Disclosure: I received a copy of this book free of charge for review purposes only. Receipt of a book does not guarantee a review or endorsement. 

cover: you are hereEllie is having wedding day jitters and is doubting whether this is the right thing to do. There were so many other ways her life could have played out, how did she end up hiding under her childhood bed aged 38?

Trying to find her way back, feeling for the join, the moments when her life had crossed onto another track.

So I read this book because the main characters has my name. And it’s not like when the surname is mentioned once and you forget it immediately, she is referred to as Ellie Warren multiple times in the story. It’s kinda weird, though I am no stranger to other Ellie Warrens. There’s one who keeps using my email address by mistake. I wonder if she would also like to read this…

Anyway, back to the book. This Ellie must have been born around the same year as me, went to university the same sort of time, and so there is a little bit of nostalgia to the events and culture referenced.

The premise itself was interesting. As she looks back at her life, at each point where she makes a major decision, the consequences of both are played out, before returning to the present day where someone pops up at the wedding preparations to confirm which choice was the one she actually made.

She almost wished he would dump her and save her the trouble of choosing. Because she’d never been able to do that, just make decisions. The weight of it, determining the course of her life, had always seemed too much.

I thought it would be more of a fun read than it was. Ellie’s life is a bit aimless and she spends a lot of time worrying over the choices she has made. I’m not quite sure why, if you were going to study medicine and wanted to be a doctor, you’d accept an error which meant you’d have to study English instead. A lot of the choices end up with quite extreme consequences. It briefly covers suicide, dementia, life-changing injury, death of a parent, infidelity, and abortion.

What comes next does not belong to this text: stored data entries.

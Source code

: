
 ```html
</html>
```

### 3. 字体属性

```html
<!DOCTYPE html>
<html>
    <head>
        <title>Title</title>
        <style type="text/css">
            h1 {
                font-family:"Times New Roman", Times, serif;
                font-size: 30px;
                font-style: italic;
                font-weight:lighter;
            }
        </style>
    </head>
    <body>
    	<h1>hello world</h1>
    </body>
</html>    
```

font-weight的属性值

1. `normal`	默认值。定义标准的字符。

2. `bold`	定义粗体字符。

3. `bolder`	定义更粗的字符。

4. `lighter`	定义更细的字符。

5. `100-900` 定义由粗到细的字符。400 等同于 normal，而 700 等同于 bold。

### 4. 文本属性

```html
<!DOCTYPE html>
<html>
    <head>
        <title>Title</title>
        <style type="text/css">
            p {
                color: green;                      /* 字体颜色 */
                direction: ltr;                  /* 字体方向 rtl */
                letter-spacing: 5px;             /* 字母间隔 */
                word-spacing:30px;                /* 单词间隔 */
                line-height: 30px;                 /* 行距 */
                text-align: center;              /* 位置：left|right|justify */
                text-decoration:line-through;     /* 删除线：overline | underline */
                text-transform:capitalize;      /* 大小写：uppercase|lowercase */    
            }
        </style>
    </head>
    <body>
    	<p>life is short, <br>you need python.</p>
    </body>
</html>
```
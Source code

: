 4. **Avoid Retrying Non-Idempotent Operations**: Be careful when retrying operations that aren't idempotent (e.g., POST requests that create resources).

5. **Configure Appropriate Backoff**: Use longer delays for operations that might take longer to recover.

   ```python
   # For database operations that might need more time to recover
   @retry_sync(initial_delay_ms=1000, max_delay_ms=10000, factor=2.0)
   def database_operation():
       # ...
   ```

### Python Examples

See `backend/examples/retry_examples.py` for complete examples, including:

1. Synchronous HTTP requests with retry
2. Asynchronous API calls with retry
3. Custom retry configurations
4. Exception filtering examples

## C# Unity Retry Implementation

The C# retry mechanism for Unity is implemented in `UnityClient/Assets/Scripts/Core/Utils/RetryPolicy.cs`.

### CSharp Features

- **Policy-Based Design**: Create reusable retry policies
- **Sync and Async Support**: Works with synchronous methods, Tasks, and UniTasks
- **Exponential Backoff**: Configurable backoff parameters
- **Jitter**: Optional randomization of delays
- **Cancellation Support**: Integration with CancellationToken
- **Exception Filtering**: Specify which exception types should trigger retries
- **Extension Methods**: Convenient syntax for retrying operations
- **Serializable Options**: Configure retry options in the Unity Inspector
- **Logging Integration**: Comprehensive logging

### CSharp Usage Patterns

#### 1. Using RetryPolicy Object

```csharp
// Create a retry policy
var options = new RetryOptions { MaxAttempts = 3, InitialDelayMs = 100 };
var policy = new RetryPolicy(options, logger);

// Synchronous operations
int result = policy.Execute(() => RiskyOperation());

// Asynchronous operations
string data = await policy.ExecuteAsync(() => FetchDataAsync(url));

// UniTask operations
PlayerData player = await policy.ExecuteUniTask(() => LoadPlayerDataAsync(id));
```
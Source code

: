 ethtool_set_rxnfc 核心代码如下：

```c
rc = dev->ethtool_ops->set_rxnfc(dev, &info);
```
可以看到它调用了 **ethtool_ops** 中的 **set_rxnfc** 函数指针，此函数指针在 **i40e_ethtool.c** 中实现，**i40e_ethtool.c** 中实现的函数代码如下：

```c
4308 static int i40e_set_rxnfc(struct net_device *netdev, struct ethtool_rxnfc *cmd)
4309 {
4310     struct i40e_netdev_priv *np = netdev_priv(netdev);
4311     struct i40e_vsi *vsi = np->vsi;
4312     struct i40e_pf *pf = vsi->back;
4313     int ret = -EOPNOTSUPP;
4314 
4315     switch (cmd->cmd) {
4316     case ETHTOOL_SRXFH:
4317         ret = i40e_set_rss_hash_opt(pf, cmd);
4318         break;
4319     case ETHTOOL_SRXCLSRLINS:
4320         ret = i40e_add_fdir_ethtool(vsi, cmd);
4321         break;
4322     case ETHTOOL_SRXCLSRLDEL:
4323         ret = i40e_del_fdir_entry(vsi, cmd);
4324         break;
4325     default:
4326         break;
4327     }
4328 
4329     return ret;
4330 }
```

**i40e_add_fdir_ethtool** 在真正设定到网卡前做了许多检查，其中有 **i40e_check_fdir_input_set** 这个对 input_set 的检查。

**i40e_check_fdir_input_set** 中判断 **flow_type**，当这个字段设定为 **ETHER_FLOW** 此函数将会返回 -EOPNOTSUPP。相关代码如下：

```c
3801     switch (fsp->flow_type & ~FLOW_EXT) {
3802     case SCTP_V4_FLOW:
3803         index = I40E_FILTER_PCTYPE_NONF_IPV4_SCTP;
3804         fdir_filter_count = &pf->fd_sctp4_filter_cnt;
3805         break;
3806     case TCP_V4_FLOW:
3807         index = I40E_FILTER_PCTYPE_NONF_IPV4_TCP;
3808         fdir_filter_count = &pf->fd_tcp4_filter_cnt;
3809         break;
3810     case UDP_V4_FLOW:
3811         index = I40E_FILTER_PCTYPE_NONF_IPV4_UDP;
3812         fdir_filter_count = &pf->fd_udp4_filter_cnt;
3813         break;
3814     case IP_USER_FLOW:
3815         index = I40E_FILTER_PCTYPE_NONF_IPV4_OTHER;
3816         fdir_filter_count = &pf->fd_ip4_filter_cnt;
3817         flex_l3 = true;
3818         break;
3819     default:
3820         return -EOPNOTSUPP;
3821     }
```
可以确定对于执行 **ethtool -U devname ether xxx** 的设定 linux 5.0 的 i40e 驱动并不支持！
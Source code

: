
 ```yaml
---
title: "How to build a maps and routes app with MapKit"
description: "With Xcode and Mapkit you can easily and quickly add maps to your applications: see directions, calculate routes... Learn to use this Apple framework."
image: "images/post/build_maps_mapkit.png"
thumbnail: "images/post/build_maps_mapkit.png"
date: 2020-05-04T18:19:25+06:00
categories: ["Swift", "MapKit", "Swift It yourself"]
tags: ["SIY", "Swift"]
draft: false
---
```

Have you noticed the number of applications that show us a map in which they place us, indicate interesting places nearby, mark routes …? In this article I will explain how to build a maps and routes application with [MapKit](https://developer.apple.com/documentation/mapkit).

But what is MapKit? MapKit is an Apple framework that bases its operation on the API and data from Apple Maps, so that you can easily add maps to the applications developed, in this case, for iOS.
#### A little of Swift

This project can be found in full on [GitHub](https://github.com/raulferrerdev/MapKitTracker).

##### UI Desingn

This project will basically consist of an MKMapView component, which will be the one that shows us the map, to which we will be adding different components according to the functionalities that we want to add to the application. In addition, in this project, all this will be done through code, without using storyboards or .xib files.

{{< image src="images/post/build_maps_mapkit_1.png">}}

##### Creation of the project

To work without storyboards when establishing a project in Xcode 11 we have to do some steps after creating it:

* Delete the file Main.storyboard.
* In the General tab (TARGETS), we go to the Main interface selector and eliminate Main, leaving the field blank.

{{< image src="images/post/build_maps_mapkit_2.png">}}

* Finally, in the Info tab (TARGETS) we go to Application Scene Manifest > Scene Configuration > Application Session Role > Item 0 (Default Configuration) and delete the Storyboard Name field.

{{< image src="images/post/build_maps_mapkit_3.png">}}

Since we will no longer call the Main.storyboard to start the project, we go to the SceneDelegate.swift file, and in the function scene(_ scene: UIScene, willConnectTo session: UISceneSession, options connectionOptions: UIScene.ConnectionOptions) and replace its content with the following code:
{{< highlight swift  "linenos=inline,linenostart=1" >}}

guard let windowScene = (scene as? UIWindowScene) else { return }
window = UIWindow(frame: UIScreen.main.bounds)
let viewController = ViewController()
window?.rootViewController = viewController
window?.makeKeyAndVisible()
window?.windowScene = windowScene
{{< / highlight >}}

It relies quite a bit on stereotypes too. From the posh people at Oxford to the nerdy nerds that no one likes via the chic French. Ellie herself rankles at the Northern stereotypes applied to her, but she’s not much better herself.

Maybe if it had a focus on mental health, it might have made Ellie a more sympathetic character. She seems depressed at times, but it isn’t acknowledged. Instead she goes from one bad decision to the next, bemoaning that things never work out for her, wishing she were a doctor and had a boyfriend.

I feel like I never got to knew Mark, he was just this spectre from the past, who was supposedly her best friend but she made very little effort to spend time with. I totally understand that maintaining friendships are hard, especially at distance, but she would just phone him up out of the blue and expect help after years of not speaking.

To be fair to the book, it’s not the kind of thing I would usually pick up, I was drawn to my doppelgänger and I also needed an author with my initials for Popsugar, so I felt it was fate to read it.